Few political philosophers have had an influence comparable to that of John Locke.  In his own time, he was a revolutionary whose ideas ultimately triumphed in the Glorious Revolution of 1688 with the overthrow of King James II.   And not too long after his death, his ideas would have tremendous influence in the American colonies.  The path for the American Revolution was paved, in no small part, by John Trenchard and Thomas Gordon in their popular series of essays known as “Cato’s Letters,” which popularized key Lockean ideas and applied them to the American context.  And, of course, Locke’s Second Treatise of Civil Government would have an even more direct effect on Thomas Jefferson, whose Declaration of Independence not only expresses Lockean themes, but does so at several points in something very close to Locke’s original language.

More importantly, at least for the idiosyncratic purposes of this blog, Locke's ideas were the single most important influence on the development of 20th century natural rights libertarian thought.  His work is cited favorably, and the influence of his ideas is apparent, in the work of both Ayn Rand and Murray Rothbard.  And, of course, the most well-known academic libertarian philosopher of the 20th century, Robert Nozick, explicitly and self-consciously followed Locke in much of his methodology, foundational moral assumptions, and political conclusions.

But if Locke was one of the founders of contemporary natural rights libertarianism, he was also, or so this post will argue, one of the founders of Bleeding Heart Libertarianism.  Locke's writings frequently express a deep concern for what has been described at various points on this blog as social justice.  Moreover, for Locke the compatibility of a property regime and political institutions with the requirements of social justice was an essential element in their justification.  It is not merely a happy coincidence that respect for natural rights happens to benefit the poor; the fact that it does so is an important part of the reason we have to think those natural rights really are natural rights!  That Locke takes this claim seriously is shown by the fact that in those cases where libertarian institutions fail to accord with social justice, it is the libertarian institutions, and not the commitment to social justice, that Locke is willing to discard.

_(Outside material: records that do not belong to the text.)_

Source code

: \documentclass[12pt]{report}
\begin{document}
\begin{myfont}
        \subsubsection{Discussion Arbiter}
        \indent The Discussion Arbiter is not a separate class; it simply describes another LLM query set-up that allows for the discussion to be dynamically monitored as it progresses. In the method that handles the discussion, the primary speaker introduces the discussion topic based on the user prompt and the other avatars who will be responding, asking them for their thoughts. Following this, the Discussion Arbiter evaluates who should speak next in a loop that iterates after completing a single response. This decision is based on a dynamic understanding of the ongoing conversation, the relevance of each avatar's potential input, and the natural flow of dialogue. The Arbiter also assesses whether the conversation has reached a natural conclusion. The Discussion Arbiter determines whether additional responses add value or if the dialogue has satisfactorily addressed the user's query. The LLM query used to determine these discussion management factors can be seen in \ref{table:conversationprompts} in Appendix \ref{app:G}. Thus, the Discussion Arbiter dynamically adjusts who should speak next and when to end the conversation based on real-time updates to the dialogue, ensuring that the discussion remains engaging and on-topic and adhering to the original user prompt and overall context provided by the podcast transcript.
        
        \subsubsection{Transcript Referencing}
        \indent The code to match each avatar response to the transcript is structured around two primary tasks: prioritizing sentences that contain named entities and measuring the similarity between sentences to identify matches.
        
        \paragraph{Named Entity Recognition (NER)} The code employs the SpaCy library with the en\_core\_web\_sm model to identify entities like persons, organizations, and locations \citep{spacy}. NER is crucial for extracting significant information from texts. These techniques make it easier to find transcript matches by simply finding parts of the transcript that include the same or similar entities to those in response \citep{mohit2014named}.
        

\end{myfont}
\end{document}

Libertarian Elements in Locke’s Political Thought

The basic elements of Locke’s political philosophy are well-known to most libertarians.  Locke believed that human beings are governed by a natural moral law, and that we can discover this law through the use of reason.  This law tells us that human beings are equal in the sense that there is no natural “subordination or subjection” among persons (II. 2, 4).  And that they are “perfectly free to order their actions and dispose of their possessions as they think fit,” so long as they refrain from harming others in their “life, liberty, or possessions” (II. 2, 4 and 6).

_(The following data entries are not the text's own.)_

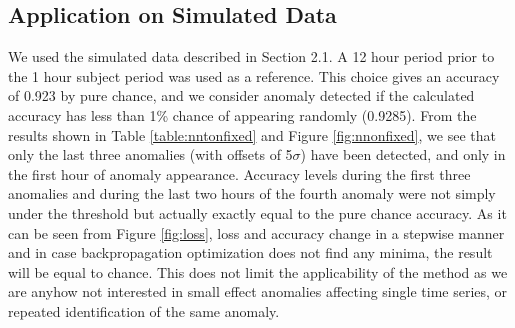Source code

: \documentclass[5p]{elsarticle}
\begin{document}
\subsection{Application on Simulated Data}

We used the simulated data described in Section 2.1. A 12 hour  period prior to the 1 hour subject period was used as a reference. This choice gives an accuracy of 0.923 by pure chance, and we consider anomaly detected if the calculated accuracy has less than 1\% chance of appearing randomly (0.9285). From the results shown in Table \ref{table:nntonfixed} and Figure \ref{fig:nnonfixed}, we see that only the last three anomalies (with offsets of 5$\sigma$) have been detected, and only in the first hour of anomaly appearance. Accuracy levels during the first three anomalies and during the last two hours of the fourth anomaly were not simply under the threshold but actually exactly equal to the pure chance accuracy. As it can be seen from Figure \ref{fig:loss}, loss and accuracy change in a stepwise manner and in case backpropagation optimization does not find any minima, the result will be equal to chance. This does not limit the applicability of the method as we are anyhow not interested in small effect anomalies affecting single time series, or repeated identification of the same anomaly. 
\end{document}
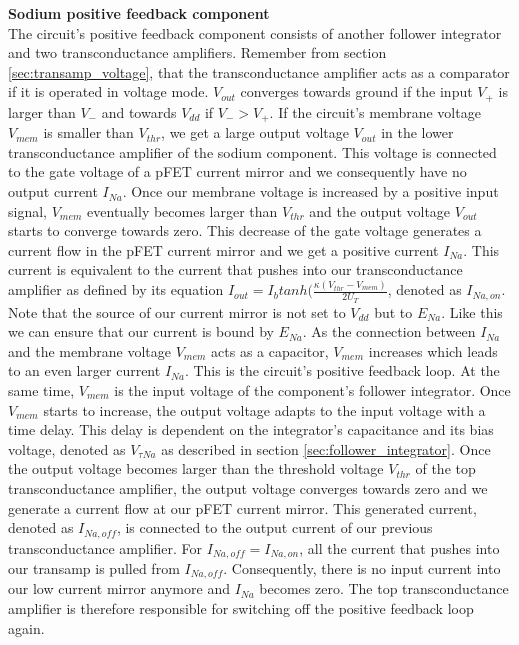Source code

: \textbf{Sodium positive feedback component}\\

The circuit's positive feedback component consists of another follower integrator and two transconductance amplifiers. Remember from section \ref{sec:transamp_voltage}, that the transconductance amplifier acts as a comparator if it is operated in voltage mode. $V_{out}$ converges towards ground if the input $V_+$ is larger than $V_-$ and towards $V_{dd}$ if $V_- > V_+$. If the circuit's membrane voltage $V_{mem}$ is smaller than $V_{thr}$, we get a large output voltage $V_{out}$ in the lower transconductance amplifier of the sodium component. This voltage is connected to the gate voltage of a pFET current mirror and we consequently have no output current $I_{Na}$. Once our membrane voltage is increased by a positive input signal, $V_{mem}$ eventually becomes larger than $V_{thr}$ and the output voltage $V_{out}$ starts to converge towards zero. This decrease of the gate voltage generates a current flow in the pFET current mirror and we get a positive current $I_{Na}$. This current is equivalent to the current that pushes into our transconductance amplifier as defined by its equation $I_{out} = I_b tanh(\frac{\kappa (V_{thr} - V_{mem})}{2 U_T}$, denoted as $I_{Na,on}$. Note that the source of our current mirror is not set to $V_{dd}$ but to $E_{Na}$. Like this we can ensure that our current is bound by $E_{Na}$. As the connection between $I_{Na}$ and the membrane voltage $V_{mem}$ acts as a capacitor, $V_{mem}$ increases which leads to an even larger current $I_{Na}$. This is the circuit's positive feedback loop. At the same time, $V_{mem}$ is the input voltage of the component's follower integrator. Once $V_{mem}$ starts to increase, the output voltage adapts to the input voltage with a time delay. This delay is dependent on the integrator's capacitance and its bias voltage, denoted as $V_{\tau Na}$ as described in section \ref{sec:follower_integrator}. Once the output voltage becomes larger than the threshold voltage $V_{thr}$ of the top transconductance amplifier, the output voltage converges towards zero and we generate a current flow at our pFET current mirror. This generated current, denoted as $I_{Na,off}$, is connected to the output current of our previous transconductance amplifier. For $I_{Na,off} = I_{Na,on}$, all the current that pushes into our transamp is pulled from $I_{Na,off}$. Consequently, there is no input current into our low current mirror anymore and $I_{Na}$ becomes zero. The top transconductance amplifier is therefore responsible for switching off the positive feedback loop again.\\

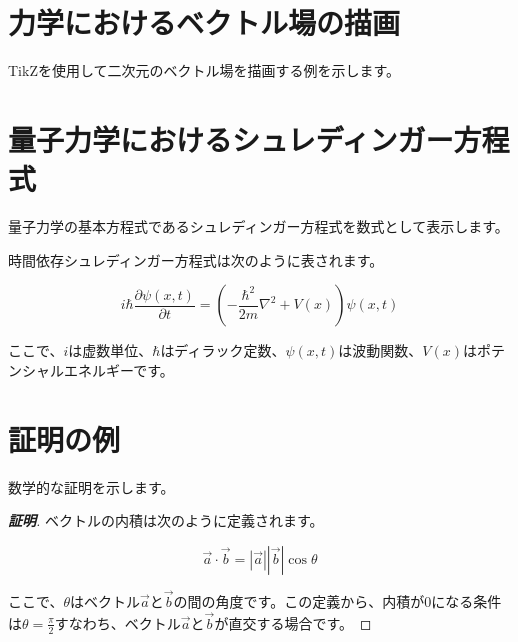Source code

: \documentclass[
  11pt,
  pandoc,
  a4paper,
  pdflatex,
  japaram={jis2004}]{bxjsarticle}
\let\origfigure\figure
\let\endorigfigure\endfigure
\renewenvironment{figure}[1][2] {
    \expandafter\origfigure\expandafter[H]
} {
    \endorigfigure
}
\begin{document}
\section{力学におけるベクトル場の描画}\label{ux529bux5b66ux306bux304aux3051ux308bux30d9ux30afux30c8ux30ebux5834ux306eux63cfux753b}

TikZを使用して二次元のベクトル場を描画する例を示します。

\begin{figure}
\centering
{}
\end{figure}

\section{量子力学におけるシュレディンガー方程式}\label{ux91cfux5b50ux529bux5b66ux306bux304aux3051ux308bux30b7ux30e5ux30ecux30c7ux30a3ux30f3ux30acux30fcux65b9ux7a0bux5f0f}

量子力学の基本方程式であるシュレディンガー方程式を数式として表示します。

\begin{tcolorbox}

時間依存シュレディンガー方程式は次のように表されます。

\[
i\hbar \frac{\partial \psi(x,t)}{\partial t} = \left( -\frac{\hbar^2}{2m} \nabla^2 + V(x) \right) \psi(x,t)
\]

ここで、\(i\)は虚数単位、\(\hbar\)はディラック定数、\(\psi(x,t)\)は波動関数、\(V(x)\)はポテンシャルエネルギーです。

\end{tcolorbox}

\section{証明の例}\label{ux8a3cux660eux306eux4f8b}

数学的な証明を示します。

\begin{proof}[\textbf{証明}]

ベクトルの内積は次のように定義されます。

\[
\vec{a} \cdot \vec{b} = |\vec{a}| |\vec{b}| \cos\theta
\]

ここで、\(\theta\)はベクトル\(\vec{a}\)と\(\vec{b}\)の間の角度です。この定義から、内積が0になる条件は\(\theta = \frac{\pi}{2}\)すなわち、ベクトル\(\vec{a}\)と\(\vec{b}\)が直交する場合です。

\end{proof}
\end{document}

One of the things that individuals are free to do is to appropriate land and other natural resources as private property.  For though God has given the Earth to “mankind in common” (II. 5, 25), he has given it to them to “make use of … to the best advantage of life and convenience,” (II. 5, 26) and the fruits of the earth can be of no use to men unless they are able to appropriate them in some way or another.

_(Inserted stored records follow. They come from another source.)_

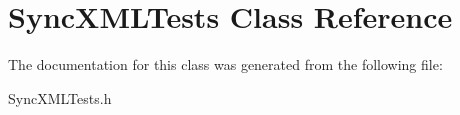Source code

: \hypertarget{interface_sync_x_m_l_tests}{
\section{\-Sync\-X\-M\-L\-Tests \-Class \-Reference}
\label{interface_sync_x_m_l_tests}
}


\-The documentation for this class was generated from the following file\-:\begin{DoxyCompactItemize}
\item 
\-Sync\-X\-M\-L\-Tests.\-h\end{DoxyCompactItemize}
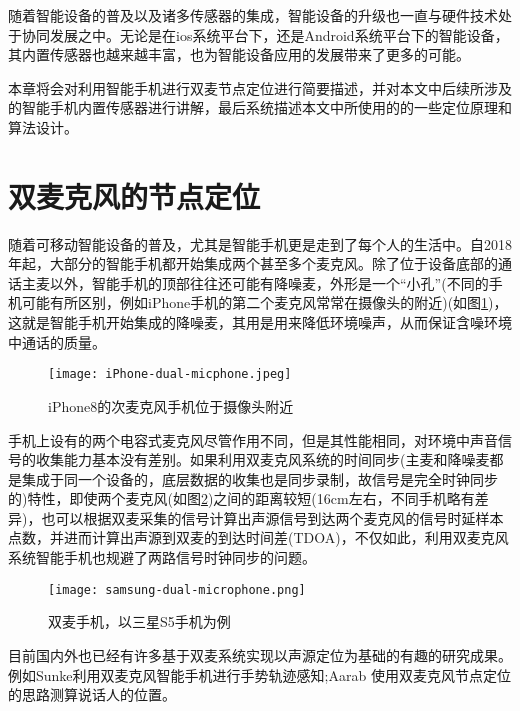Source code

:\documentclass[winfonts,oneside]{njuthesis}
\begin{document}
	随着智能设备的普及以及诸多传感器的集成，智能设备的升级也一直与硬件技术处于协同发展之中。无论是在ios系统平台下，还是Android系统平台下的智能设备，其内置传感器也越来越丰富，也为智能设备应用的发展带来了更多的可能。

	本章将会对利用智能手机进行双麦节点定位进行简要描述，并对本文中后续所涉及的智能手机内置传感器进行讲解，最后系统描述本文中所使用的的一些定位原理和算法设计。

	\section{双麦克风的节点定位}
	
	随着可移动智能设备的普及，尤其是智能手机更是走到了每个人的生活中。自2018年起，大部分的智能手机都开始集成两个甚至多个麦克风。除了位于设备底部的通话主麦以外，智能手机的顶部往往还可能有降噪麦，外形是一个“小孔”(不同的手机可能有所区别，例如iPhone手机的第二个麦克风常常在摄像头的附近)(如图\ref{fig: iphone-dual-microphone})，这就是智能手机开始集成的降噪麦，其用是用来降低环境噪声，从而保证含噪环境中通话的质量。
	
	\begin{figure}[H]
		\centering
		\texttt{[image: iPhone-dual-micphone.jpeg]} 
		\caption{iPhone8的次麦克风手机位于摄像头附近}
		\label{fig: iphone-dual-microphone}
	\end{figure}
	
	手机上设有的两个电容式麦克风尽管作用不同，但是其性能相同，对环境中声音信号的收集能力基本没有差别。如果利用双麦克风系统的时间同步(主麦和降噪麦都是集成于同一个设备的，底层数据的收集也是同步录制，故信号是完全时钟同步的)特性，即使两个麦克风(如图\ref{fig: samsung-dual-microphone})之间的距离较短(16cm左右，不同手机略有差异)，也可以根据双麦采集的信号计算出声源信号到达两个麦克风的信号时延样本点数，并进而计算出声源到双麦的到达时间差(TDOA)，不仅如此，利用双麦克风系统智能手机也规避了两路信号时钟同步的问题。
	
	\begin{figure}[H]
		\centering
		\texttt{[image: samsung-dual-microphone.png]} 
		\caption{双麦手机，以三星S5手机为例}
		\label{fig: samsung-dual-microphone}
	\end{figure}
	
	目前国内外也已经有许多基于双麦系统实现以声源定位为基础的有趣的研究成果。例如Sunke利用双麦克风智能手机进行手势轨迹感知\cite{VSkin};Aarab 使用双麦克风节点定位的思路测算说话人的位置\cite{DMArrays}。
	
\end{document}
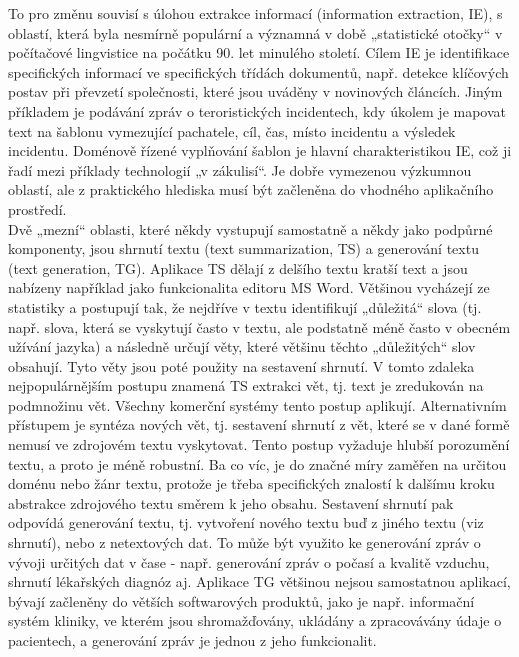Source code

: \begin{multicols}{2}
To pro změnu souvisí s úlohou extrakce informací (information extraction, IE), s oblastí, která byla nesmírně populární a významná v době „statistické otočky“ v počítačové lingvistice na počátku 90. let minulého století. Cílem IE je identifikace specifických informací ve specifických třídách dokumentů, např. detekce klíčových postav při převzetí společnosti, které jsou uváděny v novinových článcích. Jiným příkladem je podávání zpráv o teroristických incidentech, kdy úkolem je mapovat text na šablonu vymezující pachatele, cíl, čas, místo incidentu a výsledek incidentu. Doménově řízené vyplňování šablon je hlavní charakteristikou IE, což ji řadí mezi příklady technologií „v zákulisí“. Je dobře vymezenou výzkumnou oblastí, ale z praktického hlediska musí být začleněna do vhodného aplikačního prostředí.\\
Dvě „mezní“ oblasti, které někdy vystupují samostatně a někdy jako podpůrné komponenty, jsou shrnutí textu (text summarization, TS) a generování textu (text generation, TG). Aplikace TS dělají z delšího textu kratší text a jsou nabízeny například jako funkcionalita editoru MS Word. Většinou vycházejí ze statistiky a postupují tak, že nejdříve v textu identifikují „důležitá“ slova (tj. např. slova, která se vyskytují často v textu, ale podstatně méně často v obecném užívání jazyka) a následně určují věty, které většinu těchto „důležitých“ slov obsahují. Tyto věty jsou poté použity na sestavení shrnutí. V tomto zdaleka nejpopulárnějším postupu znamená TS extrakci vět, tj. text je zredukován na podmnožinu vět. Všechny komerční systémy tento postup aplikují.
Alternativním přístupem je syntéza nových vět, tj. sestavení shrnutí z vět, které se v dané formě nemusí ve zdrojovém textu vyskytovat. Tento postup vyžaduje hlubší porozumění textu, a proto je méně robustní. Ba co víc, je do značné míry zaměřen na určitou doménu nebo žánr textu, protože je třeba specifických znalostí k dalšímu kroku abstrakce zdrojového textu směrem k jeho obsahu. Sestavení shrnutí pak odpovídá generování textu, tj. vytvoření nového textu buď z jiného textu (viz shrnutí), nebo z netextových dat. To může být využito ke generování zpráv o vývoji určitých dat v čase - např. generování zpráv o počasí a kvalitě vzduchu, shrnutí lékařských diagnóz aj. Aplikace TG většinou nejsou samostatnou aplikací, bývají začleněny do větších softwarových produktů, jako je např. informační systém kliniky, ve kterém jsou shromažďovány, ukládány a zpracovávány údaje o pacientech, a generování zpráv je jednou z jeho funkcionalit.


\end{multicols}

How can this process of appropriation be legitimate?  Locke notes that while the earth is common to all men, “every man has a property in his own person” (II. 5, 27).

The labour of his body, and the work of his hands, we may say, are properly his.  Whatsoever then he removes out of the state that nature hath provided, and left it in, he hath mixed his labour with, and joined to it something that it his own, and thereby makes it his property.  It being by him removed from the comon state nature hath placed it in, it hath by this labour something annexed to it that excludes the common right of other men.  For this labour being the unquestionable property of the labourer, no man but he can have a right to what that is once joined to, at least where there is enough, and as good, left in common for others (II. 5, 27).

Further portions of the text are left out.